EXTRACTED ENTRIES START

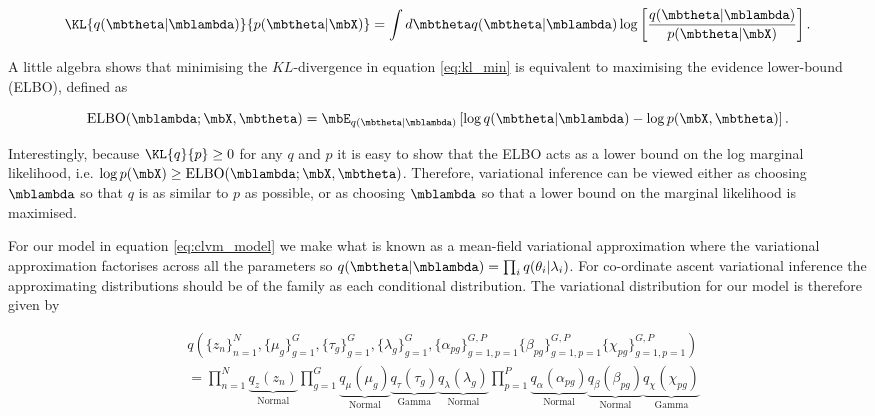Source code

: \begin{equation}
  \KL{q(\mbtheta | \mblambda)}{p(\mbtheta | \mbX)} =
  \int d\mbtheta q(\mbtheta | \mblambda) \log\left[ \frac{q(\mbtheta | \mblambda)}{p(\mbtheta | \mbX)}\right].
\label{eq:kl_min}
\end{equation}

A little algebra shows that minimising the $KL$-divergence in equation \ref{eq:kl_min} is equivalent to maximising the evidence lower-bound (ELBO), defined as

\begin{equation}
  \text{ELBO}(\mblambda; \mbX, \mbtheta) = \mbE_{q(\mbtheta | \mblambda)} \left[
\log q(\mbtheta | \mblambda) - \log p(\mbX, \mbtheta)
  \right].
\end{equation}

Interestingly, because $\KL{q}{p} \geq 0$ for any $q$ and $p$ it is easy to show that the ELBO acts as a lower bound on the log marginal likelihood, i.e. $\log p(\mbX) \geq \text{ELBO}(\mblambda; \mbX, \mbtheta)$. Therefore, variational inference can be viewed either as choosing $\mblambda$ so that $q$ is as similar to $p$ as possible, or as choosing $\mblambda$ so that a lower bound on the marginal likelihood is maximised.

For our model in equation \ref{eq:clvm_model} we make what is known as a mean-field variational approximation where the variational approximation factorises across all the parameters so $q(\mbtheta | \mblambda) = \prod_i q(\theta_i | \lambda_i)$. For co-ordinate ascent variational inference the approximating distributions should be of the family as each conditional distribution. The variational distribution for our model is therefore given by

\begin{equation}
\begin{aligned}
& q\left(
\{ z_n \}_{n=1}^N,
\{ \mu_g \}_{g=1}^G,
\{ \tau_g \}_{g=1}^G,
\{ \lambda_g \}_{g=1}^G,
\{ \alpha_{pg} \}_{g=1,p=1}^{G,P}
\{ \beta_{pg} \}_{g=1,p=1}^{G,P}
\{ \chi_{pg} \}_{g=1,p=1}^{G,P}
\right) \\
& = \prod_{n=1}^N \underbrace{q_z(z_n)}_{\text{Normal}}
\prod_{g=1}^G \underbrace{q_\mu(\mu_g)}_{\text{Normal}}
\underbrace{q_\tau(\tau_g)}_{\text{Gamma}} \underbrace{q_\lambda(\lambda_g)}_{\text{Normal}}
\prod_{p=1}^P \underbrace{q_\alpha (\alpha_{pg})}_{\text{Normal}}
\underbrace{q_\beta(\beta_{pg})}_{\text{Normal}} \underbrace{q_\chi (\chi_{pg})}_{\text{Gamma}}
\end{aligned} \label{eq:variational}
\end{equation}

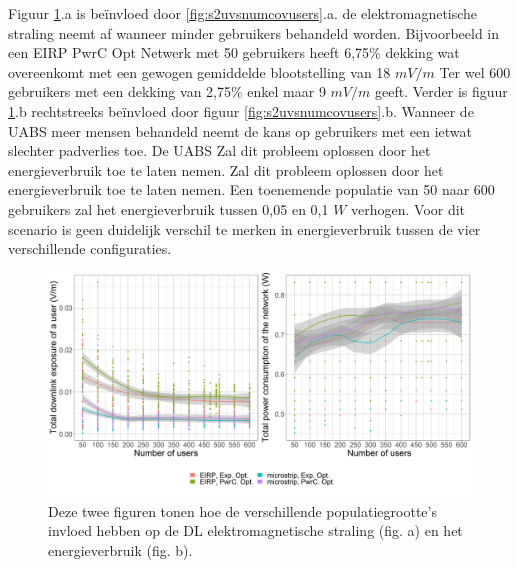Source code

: \documentclass[twocolumn]{phdsymp} %
\begin{document}
Figuur  \ref{fig:s2b_dlAndPc}.a  is be\"invloed door \ref{fig:s2uvsnumcovusers}.a. 
de elektromagnetische straling neemt af wanneer minder gebruikers behandeld worden.
Bijvoorbeeld in een EIRP \gls{PwrC Opt} Netwerk met 50 gebruikers heeft 6,75\%
dekking wat overeenkomt met een gewogen gemiddelde blootstelling van 18 $mV/m$
Ter wel 600 gebruikers met een dekking van 2,75\% enkel maar 9 $mV/m$ geeft.
Verder is figuur \ref{fig:s2b_dlAndPc}.b rechtstreeks be\"invloed door figuur  \ref{fig:s2uvsnumcovusers}.b.
Wanneer de \gls{UABS} meer mensen behandeld neemt de kans op gebruikers met een ietwat slechter padverlies toe.
De  \gls{UABS} Zal dit probleem oplossen door het energieverbruik toe te laten nemen.
Zal dit probleem oplossen door het energieverbruik toe te laten nemen.
Een toenemende populatie van 50 naar 600 gebruikers zal het energieverbruik tussen 0,05 en 0,1 $W$ verhogen.
Voor dit scenario is geen duidelijk verschil te merken in energieverbruik tussen de vier verschillende configuraties.


\begin{figure}[h!]
  \includegraphics[width=\linewidth]{../results/s2/uvsdlAndPc.png}
  \caption{Deze twee figuren tonen hoe de verschillende populatiegrootte's invloed hebben op de \acs{DL} elektromagnetische straling (fig. a) en het energieverbruik (fig. b).}
  \label{fig:s2b_dlAndPc}
\end{figure}
\end{document}
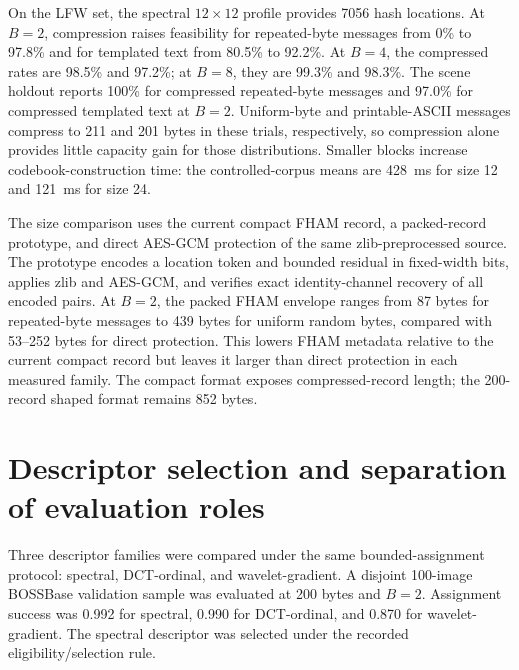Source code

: ﻿\documentclass[11pt,a4paper]{article}
\begin{document}
On the LFW set, the spectral $12\times12$ profile provides 7056 hash
locations. At $B=2$, compression raises feasibility for repeated-byte
messages from 0\% to 97.8\% and for templated text from 80.5\% to 92.2\%.
At $B=4$, the compressed rates are 98.5\% and 97.2\%; at $B=8$, they are
99.3\% and 98.3\%. The scene holdout reports 100\% for compressed
repeated-byte messages and 97.0\% for compressed templated text at $B=2$.
Uniform-byte and printable-ASCII messages compress to 211 and 201 bytes in
these trials, respectively, so compression alone provides little capacity
gain for those distributions. Smaller blocks increase codebook-construction
time: the controlled-corpus means are 428~ms for size 12 and 121~ms for size
24.

The size comparison uses the current compact FHAM record, a packed-record
prototype, and direct AES-GCM protection of the same zlib-preprocessed source.
The prototype encodes a location token and bounded residual in fixed-width
bits, applies zlib and AES-GCM, and verifies exact identity-channel recovery
of all encoded pairs. At $B=2$, the packed FHAM envelope ranges from 87 bytes
for repeated-byte messages to 439 bytes for uniform random bytes, compared
with 53--252 bytes for direct protection. This lowers FHAM metadata relative
to the current compact record but leaves it larger than direct protection in
each measured family. The compact format exposes compressed-record length;
the 200-record shaped format remains 852 bytes.

\begin{table}[h]
\centering
\small
\caption{Preprocessing and Feasibility at 200 Source Bytes}
\resizebox{\linewidth}{!}{}
\end{table}

\begin{table}[h]
\centering
\small
\caption{Protected FHAM Metadata and Direct-Encryption Baseline (Bytes)}
\resizebox{\linewidth}{!}{}
\end{table}

\section{Descriptor selection and separation of evaluation roles}
Three descriptor families were compared under the same bounded-assignment protocol: spectral, DCT-ordinal, and wavelet-gradient. A disjoint 100-image BOSSBase validation sample was evaluated at 200 bytes and $B=2$. Assignment success was 0.992 for spectral, 0.990 for DCT-ordinal, and 0.870 for wavelet-gradient. The spectral descriptor was selected under the recorded eligibility/selection rule.
\end{document}
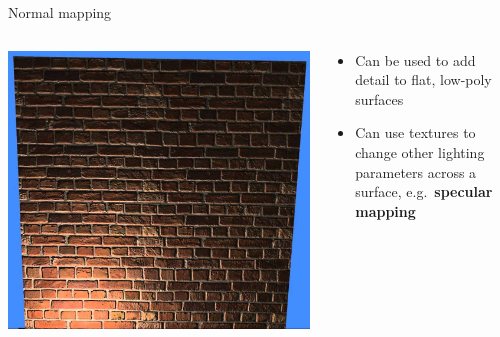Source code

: \begin{frame}{Normal mapping}
\begin{columns}
\begin{column}{0.33\textwidth}
			\includegraphics[width=\textwidth]{normal_mapped_wall}
		\end{column}
		\begin{column}{0.65\textwidth}
			\begin{itemize}
				\item Can be used to add detail to flat, low-poly surfaces
				\pause\item Can use textures to change other lighting parameters across a surface,
					e.g.\ \textbf{specular mapping}
			\end{itemize}
		\end{column}
	\end{columns}
\end{frame}
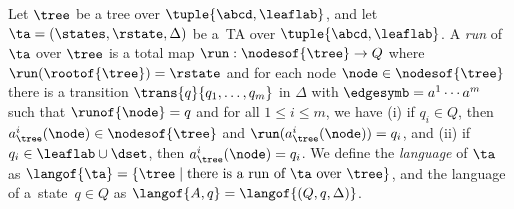 {Let $\tree$ be a tree over $\tuple{\abcd,\leaflab}$, and let $\ta = (\states,
\rstate, \Delta)$ be a~TA over $\tuple{\abcd,\leaflab}$.  A \emph{run} of~$\ta$
over $\tree$ is a total map $\run: \nodesof{\tree} \to Q$ where
$\run(\rootof{\tree}) = \rstate$ and for each node $\node \in \nodesof{\tree}$
there is a transition $\trans{q}{q_1, \dots, q_m}$ in $\Delta$ with
$\edgesymb = a^1 \cdots a^m$ such that $\runof{\node} = q$ and for all $1
\leq i \leq m$, we have (i) if $q_i \in Q$, then $a_{\tree}^i(\node) \in
\nodesof{\tree}$ and $\run(a_{\tree}^i(\node)) = q_i$, and (ii) if $q_i \in
\leaflab \cup \dset$, then $a_{\tree}^i(\node) = q_i$. 
%
%
%
%
We define the \emph{language} of $\ta$ as $\langof{\ta}= \{\tree
\mid \mbox{there is a run of $\ta$ over $\tree$} \}$, and the language of a~state~$q \in Q$ as $\langof{A, q} = \langof{(Q, q, \Delta)}$.

%

}
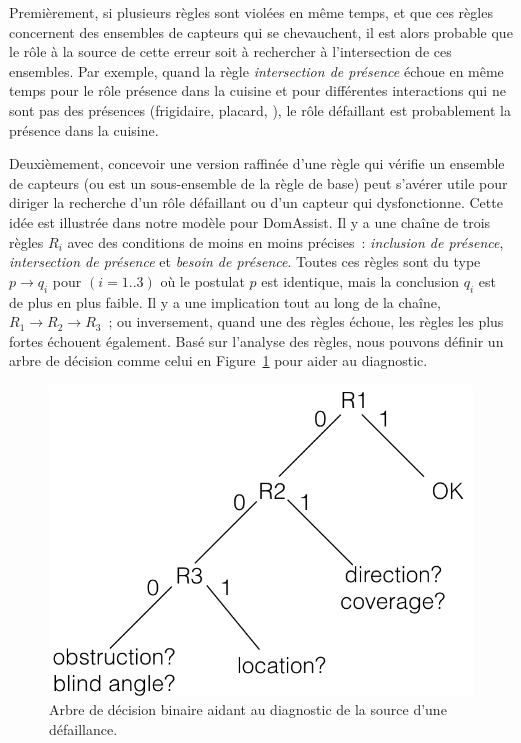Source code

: Premièrement, si plusieurs règles sont violées en même temps, et que ces règles 
concernent des ensembles de capteurs qui se chevauchent, il est alors probable 
que le rôle à la source de cette erreur soit à rechercher à l'intersection de 
ces ensembles. Par exemple, quand la règle {\em intersection de présence} 
échoue en même temps pour le rôle présence dans la cuisine et pour différentes 
interactions qui ne sont pas des présences (frigidaire, placard, \etc), 
le rôle défaillant est 
probablement 
la présence 
dans la cuisine. 

Deuxièmement, concevoir une version raffinée d'une règle qui vérifie un ensemble 
de capteurs (ou est un sous-ensemble de la règle de base) peut s'avérer utile 
pour diriger la recherche d'un rôle défaillant ou d'un capteur qui dysfonctionne. 
Cette idée est illustrée dans notre modèle pour DomAssist. Il y a une chaîne 
de trois règles $R_i$ avec des conditions de moins en moins précises~:
{\em inclusion de présence}, {\em intersection de présence} et 
{\em besoin de présence}. Toutes ces règles sont du type 
$p \rightarrow q_i$ pour $(i=1..3)$ où le postulat $p$ est identique, mais la 
conclusion $q_i$ est de plus en plus faible. Il y a une implication tout au long 
de la chaîne, $R_1 \rightarrow R_2 \rightarrow R_3$~; ou inversement, quand une 
des règles échoue, les règles les plus fortes échouent également. Basé sur 
l'analyse des règles, nous pouvons définir un arbre de décision comme celui en 
Figure~\ref{fig:bdd} pour aider au diagnostic.

\begin{figure}[!h]
  \centering
      \includegraphics[scale=0.3]{gfx/bdd.png}
      \caption{Arbre de décision binaire aidant au diagnostic de la source d'une défaillance.}
      \label{fig:bdd}
\end{figure}

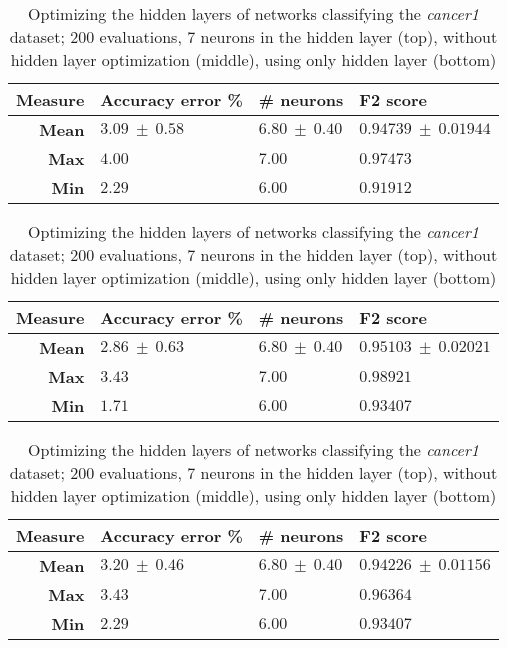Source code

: \documentclass[conference]{IEEEtran}\usepackage[]{graphicx}\usepackage[]{color}
\begin{document}
 \begin{table}
     \centering
     \caption{
Optimizing the hidden layers of networks classifying the \emph{cancer1} dataset; 200 evaluations, 7 neurons in the hidden layer (top), without hidden layer optimization (middle), using only hidden layer (bottom)}
     \label{tab:fixed-7-1-noconst-can1}
     \begin{tabular}{rlll}
         \textbf{Measure}   & \textbf{Accuracy error \%} & \textbf{\# neurons} & \textbf{F2 score} \\
         \hline
         \textbf{Mean}      & $3.09\ \pm\ 0.58$      & $6.80\ \pm\ 0.40$       & $0.94739\ \pm\ 0.01944$ \\
         \textbf{Max}       & $4.00$                 & $7.00$                  & $0.97473$               \\
         \textbf{Min}       & $2.29$                 & $6.00$                  & $0.91912$               \\
     \end{tabular}

     \label{tab:fixed-7-1-const-can1}
     \begin{tabular}{rlll}
        \textbf{Measure}   & \textbf{Accuracy error \%} & \textbf{\# neurons} & \textbf{F2 score} \\
         \hline
         \textbf{Mean}      & $2.86\ \pm\ 0.63$      & $6.80\ \pm\ 0.40$       & $0.95103\ \pm\ 0.02021$ \\
         \textbf{Max}       & $3.43$                 & $7.00$                  & $0.98921$               \\
         \textbf{Min}       & $1.71$                 & $6.00$                  & $0.93407$               \\
     \end{tabular}
 
     \label{tab:fixed-7-1-inicial-can1}
     \begin{tabular}{rlll}
         \textbf{Measure}   & \textbf{Accuracy error \%} & \textbf{\# neurons} & \textbf{F2 score} \\
         \hline
         \textbf{Mean}      & $3.20\ \pm\ 0.46$      & $6.80\ \pm\ 0.40$       & $0.94226\ \pm\ 0.01156$ \\
         \textbf{Max}       & $3.43$                 & $7.00$                  & $0.96364$               \\
         \textbf{Min}       & $2.29$                 & $6.00$                  & $0.93407$               \\
     \end{tabular}
 \end{table}
\end{document}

EXTRACTED ENTRIES END

TASK:
Determine how many lines above contain "each" as a word or string. Give the number alone.

RESULT OF THE EXERCISE:
3